_DATASET RECORDS_

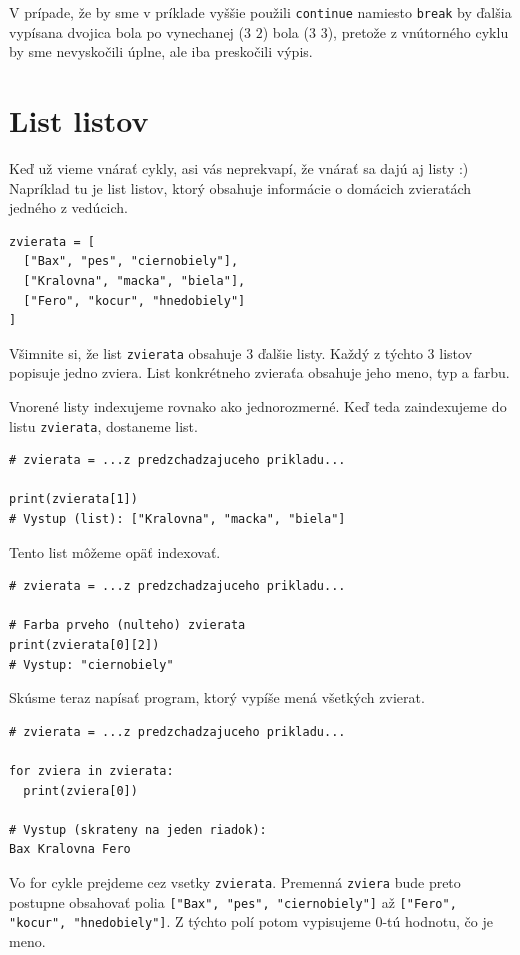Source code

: \documentclass{article}
\begin{document}
V prípade, že by sme v príklade vyššie použili \texttt{continue} namiesto \texttt{break} by ďalšia vypísana dvojica bola po vynechanej ($3$ $2$) bola
($3$ $3$), pretože z vnútorného cyklu by sme nevyskočili úplne, ale iba preskočili výpis.

\section{List listov}
Keď už vieme vnárať cykly, asi vás neprekvapí, že vnárať sa dajú aj listy :)
Napríklad tu je list listov, ktorý obsahuje informácie o domácich zvieratách jedného z vedúcich.
\begin{lstlisting}
zvierata = [
  ["Bax", "pes", "ciernobiely"],
  ["Kralovna", "macka", "biela"],
  ["Fero", "kocur", "hnedobiely"]
]
\end{lstlisting}
Všimnite si, že list \texttt{zvierata} obsahuje $3$ ďalšie listy. Každý z týchto $3$ listov popisuje jedno zviera. List konkrétneho zvieraťa obsahuje jeho meno, typ a farbu.

Vnorené listy indexujeme rovnako ako jednorozmerné. Keď teda zaindexujeme do listu \texttt{zvierata}, dostaneme list.
\begin{lstlisting}
# zvierata = ...z predzchadzajuceho prikladu...

print(zvierata[1])
# Vystup (list): ["Kralovna", "macka", "biela"]
\end{lstlisting}
Tento list môžeme opäť indexovať.
\begin{lstlisting}
# zvierata = ...z predzchadzajuceho prikladu...

# Farba prveho (nulteho) zvierata
print(zvierata[0][2])
# Vystup: "ciernobiely"
\end{lstlisting}
Skúsme teraz napísať program, ktorý vypíše mená všetkých zvierat.
\begin{lstlisting}
# zvierata = ...z predzchadzajuceho prikladu...

for zviera in zvierata:
  print(zviera[0])

# Vystup (skrateny na jeden riadok):
Bax Kralovna Fero
\end{lstlisting}
Vo for cykle prejdeme cez vsetky \texttt{zvierata}. Premenná \texttt{zviera} bude preto postupne obsahovať polia \texttt{["Bax", "pes", "ciernobiely"]} až
\texttt{["Fero", "kocur", "hnedobiely"]}. Z týchto polí potom vypisujeme $0$-tú hodnotu, čo je meno.
\end{document}
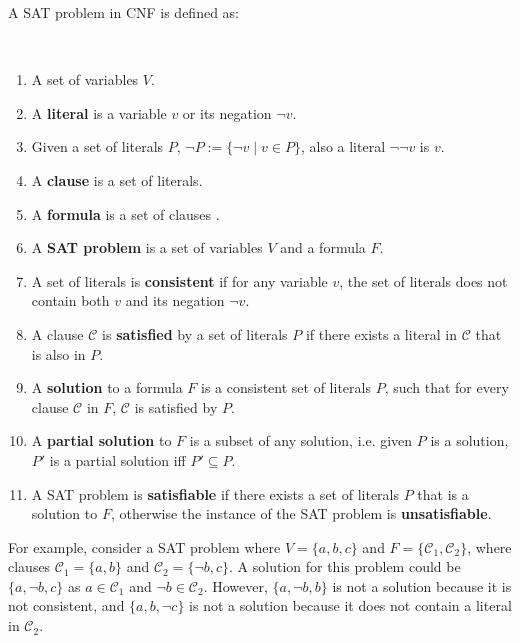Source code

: A SAT problem in CNF is defined as:
\begin{defs}
\label{impl.defSAT}
{\ }
\begin{enumerate}
    \item A set of variables $V$.
    \item A \textbf{literal} is a variable $v$ or its negation $\neg v$.
    \item Given a set of literals $P$, $\neg P := \{\neg v \mid v \in P\}$, also a literal $\neg \neg v$ is $v$.
    \item A \textbf{clause} is a set of literals.
    \item A \textbf{formula} is a set of clauses \label{impl.whatisaformula}.
    \item A \textbf{SAT problem} is a set of variables $V$ and a formula $F$.
    \item A set of literals is \textbf{consistent} if for any variable $v$, the set of literals does not contain both $v$ and its negation $\neg v$.
    \item A clause $\mathcal{C}$ is \textbf{satisfied} by a set of literals $P$ if there exists a literal in $\mathcal{C}$ that is also in $P$.
    \item A \textbf{solution} to a formula $F$ is a consistent set of literals $P$, such that for every clause $\mathcal{C}$ in $F$, $\mathcal{C}$ is satisfied by $P$.
    \item A \textbf{partial solution} to $F$ is a subset of any solution, i.e. given $P$ is a solution, $P'$ is a partial solution iff $P' \subseteq P$.
    \item A SAT problem is \textbf{satisfiable} if there exists a set of literals $P$ that is a solution to $F$, otherwise the instance of the SAT problem is \textbf{unsatisfiable}. 
\end{enumerate}
\end{defs}

For example, consider a SAT problem where $V = \{a,b,c\}$ and $F = \{\mathcal{C}_1,\mathcal{C}_2\}$, where clauses $\mathcal{C}_1 = \{a,b\}$ and $\mathcal{C}_2 = \{\neg b, c\}$.
A solution for this problem could be $\{a,\neg b,c\}$ as $a \in \mathcal{C}_1$ and $\neg b \in \mathcal{C}_2$.
However, $\{a, \neg b, b\}$ is not a solution because it is not consistent, and $\{a, b, \neg c\}$ is not a solution because it does not contain a literal in $\mathcal{C}_2$.  


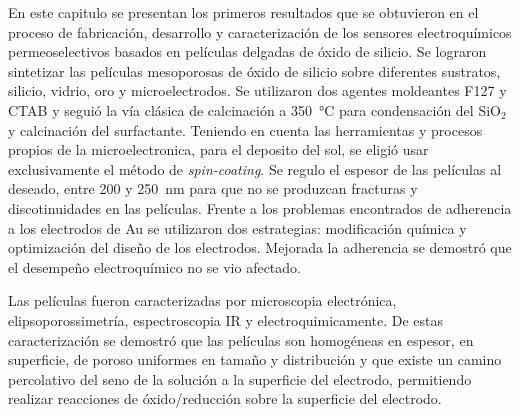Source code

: 	En este capitulo se presentan los primeros resultados que se obtuvieron en el proceso de fabricación, desarrollo y caracterización de los sensores electroquímicos permeoselectivos basados en películas delgadas de óxido de silicio. Se lograron sintetizar las películas mesoporosas de óxido de silicio sobre diferentes sustratos, silicio, vidrio, oro y microelectrodos. Se utilizaron dos agentes moldeantes F127 y CTAB y seguió la vía clásica de calcinación a \SI{350}{\celsius} para condensación del SiO$_2$ y calcinación del surfactante. Teniendo en cuenta las herramientas y procesos propios de la microelectronica, para el deposito del sol, se eligió usar exclusivamente el método de \textit{spin-coating}. Se regulo el espesor de las películas al deseado, entre 200 y \SI{250}{\nm} para que no se produzcan fracturas y discotinuidades en las películas. Frente a los problemas encontrados de adherencia a los electrodos de Au se utilizaron dos estrategias: modificación química y optimización del diseño de los electrodos. Mejorada la adherencia se demostró que el desempeño electroquímico no se vio afectado. 

	Las películas fueron caracterizadas por microscopia electrónica, elipsoporossimetría, espectroscopia IR y electroquimicamente. De estas caracterización se demostró que las películas son homogéneas en espesor, en superficie, de poroso uniformes en tamaño y distribución y que existe un camino percolativo del seno de la solución a la superficie del electrodo, permitiendo realizar reacciones de óxido/reducción sobre la superficie del electrodo.





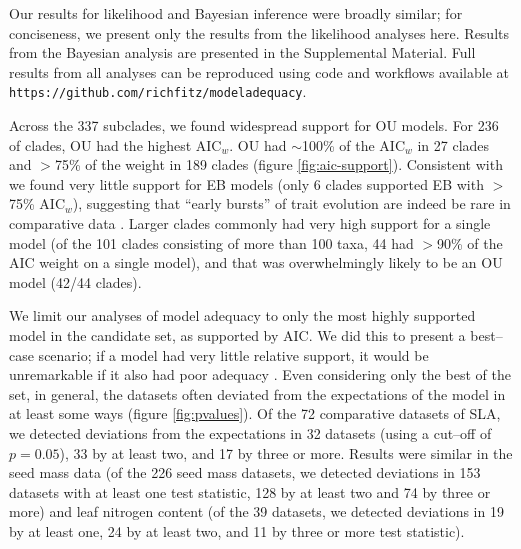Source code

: \documentclass[a4paper,11pt]{article}
\begin{document}
{Our results for likelihood and Bayesian inference were broadly similar; for conciseness, we present only the results from the likelihood analyses here. Results from the Bayesian analysis are presented in the Supplemental Material. Full results from all analyses can be reproduced using code and workflows available at \texttt{https://github.com/richfitz/modeladequacy}. 

Across the 337 subclades, we found widespread support for OU
models. For 236 of clades, OU had the highest AIC$_w$.
OU had $\sim$100\% of the AIC$_w$ in 27 clades and $>$75\% of the weight in 189 clades (figure \ref{fig:aic-support}). Consistent with \citet{Harmon2010} we found very little support for EB models (only 6 clades supported EB with $>$75\% AIC$_w$), suggesting that ``early bursts'' of trait evolution are indeed be rare in comparative data \citep[but see][]{SlaterPennell}. Larger clades commonly had
very high support for a single model (of the 101 clades consisting of more than 100 taxa, 44 had $>$90\% of the AIC weight on a single model),
and that was overwhelmingly likely to be an OU model (42/44 clades). 

We limit our analyses of model adequacy to only the most highly supported model in the candidate set, as supported by AIC. We did this to present a best--case scenario; if a model had very little relative support, it would be unremarkable if it also had poor adequacy \citep[but see][]{Ripplinger2010}. Even considering only the best of the set, in general, the datasets often deviated from the expectations of the model in at least some ways (figure \ref{fig:pvalues}). 
Of the 72 comparative datasets of SLA, we detected deviations from the expectations in 32 datasets (using a cut--off of $p= 0.05$), 33 by at least two, and 17 by three or more. 
Results were similar in the seed mass data (of the 226 seed mass datasets, we detected deviations in 153 datasets with at least one test statistic, 128 by at least two and 74 by three or more) and leaf nitrogen content 
(of the 39 datasets, we detected deviations in 19 by at least one, 24 by at least two, and 11 by three or more test statistic). 

}
\end{document}
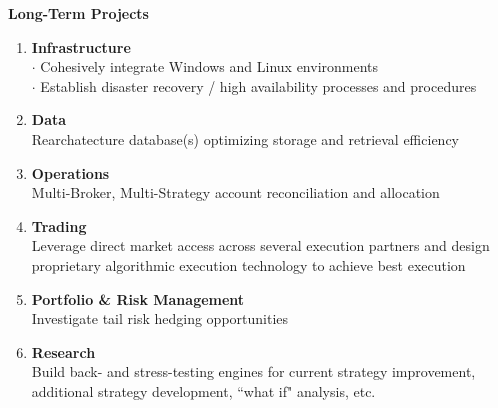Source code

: \documentclass[6pt]{article}
\begin{document}
\textbf{\Large{Long-Term Projects}} \\
\begin{enumerate}
  \item \textbf{Infrastructure} \\
    $\cdot$ Cohesively integrate  Windows and Linux environments \\
    $\cdot$ Establish disaster recovery / high availability processes
      and procedures \\
  \item \textbf{Data} \\
    Rearchatecture database(s) optimizing storage and retrieval efficiency
  \item \textbf{Operations} \\
    Multi-Broker, Multi-Strategy account reconciliation and allocation
  \item \textbf{Trading} \\
    Leverage direct market access across several execution partners and design
    proprietary algorithmic execution technology to achieve best execution \\
  \item \textbf{Portfolio \& Risk Management} \\
    Investigate tail risk hedging opportunities
  \item \textbf{Research} \\
    Build back- and stress-testing engines for current strategy improvement,
    additional strategy development, ``what if" analysis, etc. \\
\end{enumerate}
\end{document}
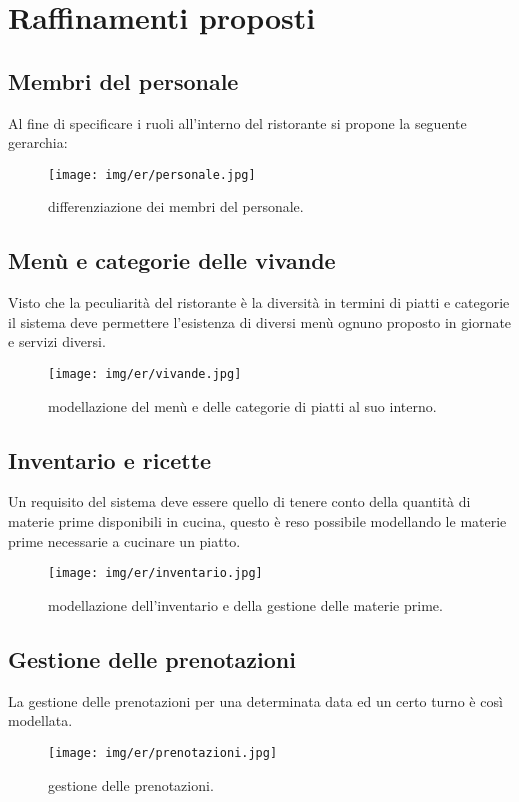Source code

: \documentclass[a4paper,12pt]{report}
\begin{document}
\section{Raffinamenti proposti}
%
\subsection{Membri del personale}
Al fine di specificare i ruoli all’interno del ristorante si propone la seguente gerarchia:
%
\begin{figure}[H]
    \centering
    \texttt{[image: img/er/personale.jpg]}
    \caption{differenziazione dei membri del personale.}
\end{figure}
%
\subsection{Menù e categorie delle vivande}
%
Visto che la peculiarità del ristorante è la diversità in termini di piatti e categorie il sistema deve permettere l’esistenza di diversi menù ognuno proposto in giornate e servizi diversi.
%
\begin{figure}[H]
    \centering
    \texttt{[image: img/er/vivande.jpg]}
    \caption{modellazione del menù e delle categorie di piatti al suo interno.}
\end{figure}
%
\subsection{Inventario e ricette}
%
Un requisito del sistema deve essere quello di tenere conto della quantità di materie prime disponibili in cucina, questo è reso possibile modellando le materie prime necessarie a cucinare un piatto.
%
\begin{figure}[H]
    \centering
    \texttt{[image: img/er/inventario.jpg]}
    \caption{modellazione dell'inventario e della gestione delle materie prime.}
\end{figure}
%
\subsection{Gestione delle prenotazioni}
%
La gestione delle prenotazioni per una determinata data ed un certo turno è così modellata. 
%
\begin{figure}[H]
    \centering
    \texttt{[image: img/er/prenotazioni.jpg]}
    \caption{gestione delle prenotazioni.}
\end{figure}
%
\end{document}

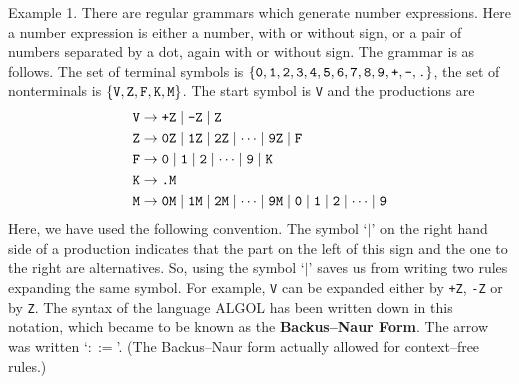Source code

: {\sc Example 1.}
There are regular grammars which generate number expressions.
Here a number expression is either a number, with or without
sign, or a pair of numbers separated by a dot, again
with or without sign. The grammar is as follows. The set of
terminal symbols is $\{\mbox{\tt 0}, \mbox{\tt 1}, \mbox{\tt 2},
\mbox{\tt 3}, \mbox{\tt 4}, \mbox{\tt 5}, \mbox{\tt 6}, \mbox{\tt 7},
\mbox{\tt 8}, \mbox{\tt 9}, \mbox{\tt +}, \mbox{\tt -}, \mbox{\tt .}\}$,
the set of nonterminals is $\{\mbox{\tt V},
\mbox{\tt Z}, \mbox{\tt F}, \mbox{\tt K}, \mbox{\tt M}\}$.
The start symbol is {\tt V} and the productions are
\begin{equation}
\begin{split}
\mbox{\tt V} & \rightarrow \mbox{\tt +Z} \mid \mbox{\tt -Z} \mid 
	\mbox{\tt Z} \\
\mbox{\tt Z} & \rightarrow \mbox{\tt 0Z} \mid \mbox{\tt 1Z} \mid 
	\mbox{\tt 2Z} \mid \dotsb \mid \mbox{\tt 9Z} \mid 
	\mbox{\tt F} \\
\mbox{\tt F} & \rightarrow \mbox{\tt 0} \mid \mbox{\tt 1} \mid \mbox{\tt 2}
    \mid \dotsb \mid \mbox{\tt 9} \mid \mbox{\tt K} \\
\mbox{\tt K} & \rightarrow \mbox{\tt .M} \\
\mbox{\tt M} & \rightarrow \mbox{\tt 0M} \mid \mbox{\tt 1M} \mid 
	\mbox{\tt 2M} \mid \dotsb \mid \mbox{\tt 9M}
    \mid \mbox{\tt 0} \mid \mbox{\tt 1}
    \mid \mbox{\tt 2} \mid \dotsb \mid \mbox{\tt 9}
\end{split}
\end{equation}
Here, we have used the following convention. The symbol `$\mid$' on
the right hand side of a production indicates that the part on
the left of this sign and the one to the right are alternatives.
So, using the symbol `$\mid$' saves us from writing two rules
expanding the same symbol. For example, {\tt V} can be expanded
either by {\tt +Z}, {\tt -Z} or by {\tt Z}. The syntax of the
language {\rm ALGOL} 
has been written down in this notation,
which became to be known as the \textbf{Backus--Naur Form}. The
arrow was written `$::=$'. (The Backus--Naur form actually allowed 
for context--free rules.)

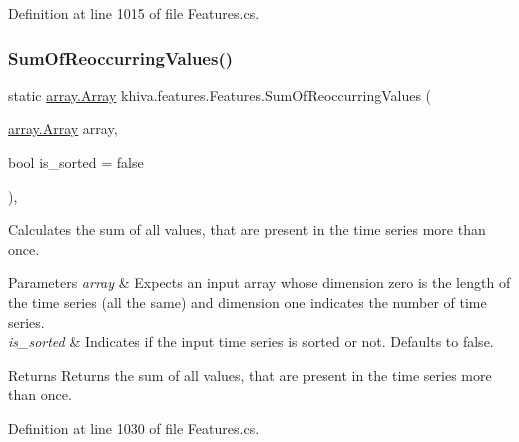 Definition at line 1015 of file Features.\+cs.

\mbox{\label{classkhiva_1_1features_1_1_features_afd4ed289029b84b26a55b7e3f358fd43}} 
\subsubsection{\texorpdfstring{Sum\+Of\+Reoccurring\+Values()}{SumOfReoccurringValues()}}
{\footnotesize\ttfamily static \mbox{\hyperlink{classkhiva_1_1array_1_1_array}{array.\+Array}} khiva.\+features.\+Features.\+Sum\+Of\+Reoccurring\+Values (\begin{DoxyParamCaption}\item[{\mbox{\hyperlink{classkhiva_1_1array_1_1_array}{array.\+Array}}}]{array,  }\item[{bool}]{is\+\_\+sorted = {\ttfamily false} }\end{DoxyParamCaption})\hspace{0.3cm}{\ttfamily [inline]}, {\ttfamily [static]}}



Calculates the sum of all values, that are present in the time series more than once. 


\begin{DoxyParams}{Parameters}
{\em array} & Expects an input array whose dimension zero is the length of the time series (all the same) and dimension one indicates the number of time series.\\
\hline
{\em is\+\_\+sorted} & Indicates if the input time series is sorted or not. Defaults to false.\\
\hline
\end{DoxyParams}
\begin{DoxyReturn}{Returns}
Returns the sum of all values, that are present in the time series more than once.
\end{DoxyReturn}


Definition at line 1030 of file Features.\+cs.

\mbox{\label{classkhiva_1_1features_1_1_features_a4ff27da1f1df300039a060ae5495383b}} 
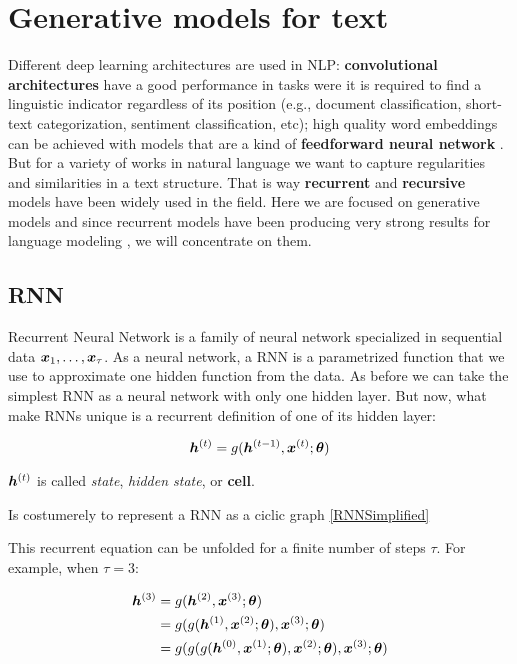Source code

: \chapter{Generative models for text}\label{gen}

Different deep learning architectures are used in NLP: \textbf{convolutional architectures} have a good performance in tasks were it is required to find a linguistic indicator regardless of its position (e.g., document classification, short-text categorization, sentiment classification, etc); high quality word embeddings can be achieved with models that are a kind of \textbf{feedforward neural network} \cite{Mikolov23}. But for a variety of works in natural language we want to capture regularities and similarities in a text structure. That is way \textbf{recurrent} and \textbf{recursive} models have been widely used in the field. Here we are focused on generative models and since recurrent models have been producing very strong results for language modeling \cite{goldberg15}, we will concentrate on them.

\section{RNN}

Recurrent Neural Network is a family of neural network specialized in sequential data $\bm{x}_1, \dots, \bm{x}_\tau$. As a neural network, a RNN is a parametrized function that we use to approximate one hidden function from the data. As before we can take the simplest RNN as a neural network with only one hidden layer. But now, what make RNNs unique is a recurrent definition of one of its hidden layer:

\begin{equation}
\bm{h}^{(t)} = g(\bm{h}^{(t-1)}, \bm{x}^{(t)}; \bm{\theta})
\end{equation}

$\bm{h}^{(t)}$ is called \textit{state}, \textit{hidden state}, or \textbf{cell}.

Is costumerely to represent a RNN as a ciclic graph \ref{RNNSimplified}



\par This recurrent equation can be unfolded for a finite number of steps $\tau$. For example, when $\tau =3$:
\vspace{0.2cm}

\begin{align}
\bm{h}^{(3)}& = g(\bm{h}^{(2)}, \bm{x}^{(3)}; \bm{\theta})\\
 & = g(g(\bm{h}^{(1)}, \bm{x}^{(2)}; \bm{\theta}), \bm{x}^{(3)}; \bm{\theta})\\
 & = g(g(g(\bm{h}^{(0)}, \bm{x}^{(1)}; \bm{\theta}), \bm{x}^{(2)}; \bm{\theta}), \bm{x}^{(3)}; \bm{\theta})\\
\end{align}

_WORK TO COMPLETE_
Could you copy every line from the records that mentions the word "Naur"?

_YOUR SOLUTION_
which became to be known as the \textbf{Backus--Naur Form}. The
arrow was written `$::=$'. (The Backus--Naur form actually allowed 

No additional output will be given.